##### EXCERPTED RECORDS #####
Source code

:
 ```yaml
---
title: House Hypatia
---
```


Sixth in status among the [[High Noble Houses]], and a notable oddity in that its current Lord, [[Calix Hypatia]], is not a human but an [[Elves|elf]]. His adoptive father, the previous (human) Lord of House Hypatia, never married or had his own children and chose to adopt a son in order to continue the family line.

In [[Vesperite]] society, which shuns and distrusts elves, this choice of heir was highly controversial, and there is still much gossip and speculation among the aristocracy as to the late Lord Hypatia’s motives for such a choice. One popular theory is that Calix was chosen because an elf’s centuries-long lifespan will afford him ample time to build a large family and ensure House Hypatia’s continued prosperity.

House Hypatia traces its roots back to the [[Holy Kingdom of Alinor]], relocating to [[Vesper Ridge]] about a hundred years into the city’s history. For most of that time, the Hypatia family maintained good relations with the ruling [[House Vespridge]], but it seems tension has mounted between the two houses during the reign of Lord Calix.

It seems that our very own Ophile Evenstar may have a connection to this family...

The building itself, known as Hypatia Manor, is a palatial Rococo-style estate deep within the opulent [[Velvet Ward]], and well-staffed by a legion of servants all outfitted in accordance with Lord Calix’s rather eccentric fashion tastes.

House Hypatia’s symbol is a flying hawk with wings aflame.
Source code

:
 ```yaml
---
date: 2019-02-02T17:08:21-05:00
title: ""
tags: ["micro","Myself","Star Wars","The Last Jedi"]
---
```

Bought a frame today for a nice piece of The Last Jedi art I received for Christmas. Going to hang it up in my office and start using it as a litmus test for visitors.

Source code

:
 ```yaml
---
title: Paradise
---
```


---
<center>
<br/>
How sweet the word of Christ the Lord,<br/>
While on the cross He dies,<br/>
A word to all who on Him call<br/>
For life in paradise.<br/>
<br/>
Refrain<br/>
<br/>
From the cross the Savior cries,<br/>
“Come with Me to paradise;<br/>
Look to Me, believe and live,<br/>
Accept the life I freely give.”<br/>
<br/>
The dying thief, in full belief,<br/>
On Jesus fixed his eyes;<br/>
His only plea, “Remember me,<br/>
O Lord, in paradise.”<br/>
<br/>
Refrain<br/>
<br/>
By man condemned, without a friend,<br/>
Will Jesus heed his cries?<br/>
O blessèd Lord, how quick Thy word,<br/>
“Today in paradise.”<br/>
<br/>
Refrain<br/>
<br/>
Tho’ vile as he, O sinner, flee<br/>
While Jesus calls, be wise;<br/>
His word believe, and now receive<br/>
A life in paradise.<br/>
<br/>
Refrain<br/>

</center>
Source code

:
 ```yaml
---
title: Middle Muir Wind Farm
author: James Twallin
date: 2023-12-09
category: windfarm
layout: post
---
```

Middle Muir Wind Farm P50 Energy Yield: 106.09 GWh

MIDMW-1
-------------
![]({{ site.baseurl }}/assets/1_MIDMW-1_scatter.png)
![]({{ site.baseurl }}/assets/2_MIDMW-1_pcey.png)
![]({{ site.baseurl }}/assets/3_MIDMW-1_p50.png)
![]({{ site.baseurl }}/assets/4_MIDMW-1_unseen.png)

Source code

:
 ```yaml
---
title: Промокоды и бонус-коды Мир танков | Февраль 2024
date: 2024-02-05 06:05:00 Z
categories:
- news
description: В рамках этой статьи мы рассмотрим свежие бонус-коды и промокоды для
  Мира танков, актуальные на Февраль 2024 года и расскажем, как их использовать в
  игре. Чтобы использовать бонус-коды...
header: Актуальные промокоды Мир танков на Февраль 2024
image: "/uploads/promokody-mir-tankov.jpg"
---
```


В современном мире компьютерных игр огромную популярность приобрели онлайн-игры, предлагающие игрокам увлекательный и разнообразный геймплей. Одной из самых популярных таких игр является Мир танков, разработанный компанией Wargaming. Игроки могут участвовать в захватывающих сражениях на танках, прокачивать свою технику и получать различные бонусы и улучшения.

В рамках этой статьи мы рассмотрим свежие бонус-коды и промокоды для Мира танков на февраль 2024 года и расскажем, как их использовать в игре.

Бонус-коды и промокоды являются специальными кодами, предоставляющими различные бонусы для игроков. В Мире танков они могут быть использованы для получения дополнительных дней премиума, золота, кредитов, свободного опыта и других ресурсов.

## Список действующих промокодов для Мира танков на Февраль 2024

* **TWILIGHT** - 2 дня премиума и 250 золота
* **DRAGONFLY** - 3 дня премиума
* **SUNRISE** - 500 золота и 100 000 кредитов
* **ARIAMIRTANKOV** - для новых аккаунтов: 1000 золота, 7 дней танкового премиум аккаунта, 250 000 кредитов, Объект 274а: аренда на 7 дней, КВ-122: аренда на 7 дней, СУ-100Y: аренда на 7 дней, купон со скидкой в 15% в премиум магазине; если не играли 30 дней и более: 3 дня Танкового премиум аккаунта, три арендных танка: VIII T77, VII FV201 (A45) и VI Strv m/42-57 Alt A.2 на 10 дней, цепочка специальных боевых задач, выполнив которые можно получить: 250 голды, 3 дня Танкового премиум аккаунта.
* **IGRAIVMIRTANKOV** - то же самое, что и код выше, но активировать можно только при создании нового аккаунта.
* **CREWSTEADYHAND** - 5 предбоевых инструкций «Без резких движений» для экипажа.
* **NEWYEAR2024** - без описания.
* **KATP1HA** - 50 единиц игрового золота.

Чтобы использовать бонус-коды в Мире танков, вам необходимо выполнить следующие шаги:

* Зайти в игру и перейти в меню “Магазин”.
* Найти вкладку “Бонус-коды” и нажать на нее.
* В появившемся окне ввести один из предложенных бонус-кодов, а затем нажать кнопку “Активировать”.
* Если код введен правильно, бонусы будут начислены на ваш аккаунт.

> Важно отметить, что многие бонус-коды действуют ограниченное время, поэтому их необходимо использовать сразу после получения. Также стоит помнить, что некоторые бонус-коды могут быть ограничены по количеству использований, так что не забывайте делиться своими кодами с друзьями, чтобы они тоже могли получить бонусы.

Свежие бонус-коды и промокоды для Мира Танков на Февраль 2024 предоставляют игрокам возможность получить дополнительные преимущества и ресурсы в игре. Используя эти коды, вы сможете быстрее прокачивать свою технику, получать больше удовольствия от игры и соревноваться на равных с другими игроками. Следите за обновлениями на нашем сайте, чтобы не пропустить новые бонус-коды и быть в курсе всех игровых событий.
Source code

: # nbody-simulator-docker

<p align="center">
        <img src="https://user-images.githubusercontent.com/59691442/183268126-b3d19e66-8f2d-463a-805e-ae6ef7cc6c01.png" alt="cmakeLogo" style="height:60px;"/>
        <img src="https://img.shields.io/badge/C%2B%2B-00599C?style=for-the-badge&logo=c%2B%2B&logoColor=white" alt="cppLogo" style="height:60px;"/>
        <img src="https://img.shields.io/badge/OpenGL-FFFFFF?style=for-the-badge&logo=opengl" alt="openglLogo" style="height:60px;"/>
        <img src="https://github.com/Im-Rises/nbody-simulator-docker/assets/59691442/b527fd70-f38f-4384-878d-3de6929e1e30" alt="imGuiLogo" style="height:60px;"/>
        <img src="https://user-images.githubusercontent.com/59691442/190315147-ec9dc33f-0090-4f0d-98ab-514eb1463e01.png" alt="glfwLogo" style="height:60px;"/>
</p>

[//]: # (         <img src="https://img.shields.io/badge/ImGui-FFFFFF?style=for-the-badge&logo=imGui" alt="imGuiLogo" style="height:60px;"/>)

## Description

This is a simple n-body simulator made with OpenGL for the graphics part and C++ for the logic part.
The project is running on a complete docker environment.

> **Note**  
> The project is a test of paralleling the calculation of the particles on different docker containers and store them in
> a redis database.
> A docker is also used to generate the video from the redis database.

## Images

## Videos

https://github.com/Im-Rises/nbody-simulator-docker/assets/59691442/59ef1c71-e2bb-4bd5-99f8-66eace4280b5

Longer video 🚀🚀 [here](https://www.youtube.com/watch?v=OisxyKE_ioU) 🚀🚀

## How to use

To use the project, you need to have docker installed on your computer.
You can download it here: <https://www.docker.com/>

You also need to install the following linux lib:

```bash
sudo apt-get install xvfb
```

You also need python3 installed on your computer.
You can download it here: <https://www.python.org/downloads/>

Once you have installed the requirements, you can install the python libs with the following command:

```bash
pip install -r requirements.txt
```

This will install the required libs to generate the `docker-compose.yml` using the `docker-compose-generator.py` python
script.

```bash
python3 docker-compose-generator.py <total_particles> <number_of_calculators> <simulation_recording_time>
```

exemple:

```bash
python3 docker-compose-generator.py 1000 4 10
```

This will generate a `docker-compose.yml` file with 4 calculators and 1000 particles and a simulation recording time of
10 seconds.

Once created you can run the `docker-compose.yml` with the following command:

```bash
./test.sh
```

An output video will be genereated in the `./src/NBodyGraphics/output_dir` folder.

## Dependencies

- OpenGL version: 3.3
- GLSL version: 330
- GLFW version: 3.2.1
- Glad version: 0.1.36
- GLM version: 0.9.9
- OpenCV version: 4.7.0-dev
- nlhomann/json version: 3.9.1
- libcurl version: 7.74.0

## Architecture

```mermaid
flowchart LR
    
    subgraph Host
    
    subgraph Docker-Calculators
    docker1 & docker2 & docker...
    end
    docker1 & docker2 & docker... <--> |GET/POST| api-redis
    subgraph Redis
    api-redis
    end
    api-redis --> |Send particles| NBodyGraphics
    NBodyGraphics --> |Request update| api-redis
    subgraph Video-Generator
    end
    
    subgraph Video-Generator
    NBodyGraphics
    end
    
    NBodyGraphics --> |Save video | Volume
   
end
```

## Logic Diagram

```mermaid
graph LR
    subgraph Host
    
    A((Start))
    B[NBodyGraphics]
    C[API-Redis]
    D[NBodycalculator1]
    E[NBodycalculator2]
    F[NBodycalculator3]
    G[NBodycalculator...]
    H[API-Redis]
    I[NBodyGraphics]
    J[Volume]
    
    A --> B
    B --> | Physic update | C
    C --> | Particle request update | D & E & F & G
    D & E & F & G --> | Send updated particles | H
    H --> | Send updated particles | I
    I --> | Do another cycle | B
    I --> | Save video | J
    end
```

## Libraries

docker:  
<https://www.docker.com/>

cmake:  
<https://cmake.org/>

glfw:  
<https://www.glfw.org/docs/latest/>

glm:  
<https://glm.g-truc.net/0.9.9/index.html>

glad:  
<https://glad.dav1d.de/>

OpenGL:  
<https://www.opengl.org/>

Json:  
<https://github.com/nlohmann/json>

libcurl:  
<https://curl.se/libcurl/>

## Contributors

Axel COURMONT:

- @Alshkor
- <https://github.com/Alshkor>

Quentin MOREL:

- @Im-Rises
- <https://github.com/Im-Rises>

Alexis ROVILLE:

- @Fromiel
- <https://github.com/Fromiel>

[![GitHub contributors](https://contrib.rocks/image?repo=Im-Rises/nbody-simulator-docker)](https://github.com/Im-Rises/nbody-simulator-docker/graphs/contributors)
#####
■ **THE PROBLEM**:
In the listing above, find each line with "могут" and copy it.

■ **RESPONSE AREA**:
В современном мире компьютерных игр огромную популярность приобрели онлайн-игры, предлагающие игрокам увлекательный и разнообразный геймплей. Одной из самых популярных таких игр является Мир танков, разработанный компанией Wargaming. Игроки могут участвовать в захватывающих сражениях на танках, прокачивать свою технику и получать различные бонусы и улучшения.
Бонус-коды и промокоды являются специальными кодами, предоставляющими различные бонусы для игроков. В Мире танков они могут быть использованы для получения дополнительных дней премиума, золота, кредитов, свободного опыта и других ресурсов.
> Важно отметить, что многие бонус-коды действуют ограниченное время, поэтому их необходимо использовать сразу после получения. Также стоит помнить, что некоторые бонус-коды могут быть ограничены по количеству использований, так что не забывайте делиться своими кодами с друзьями, чтобы они тоже могли получить бонусы.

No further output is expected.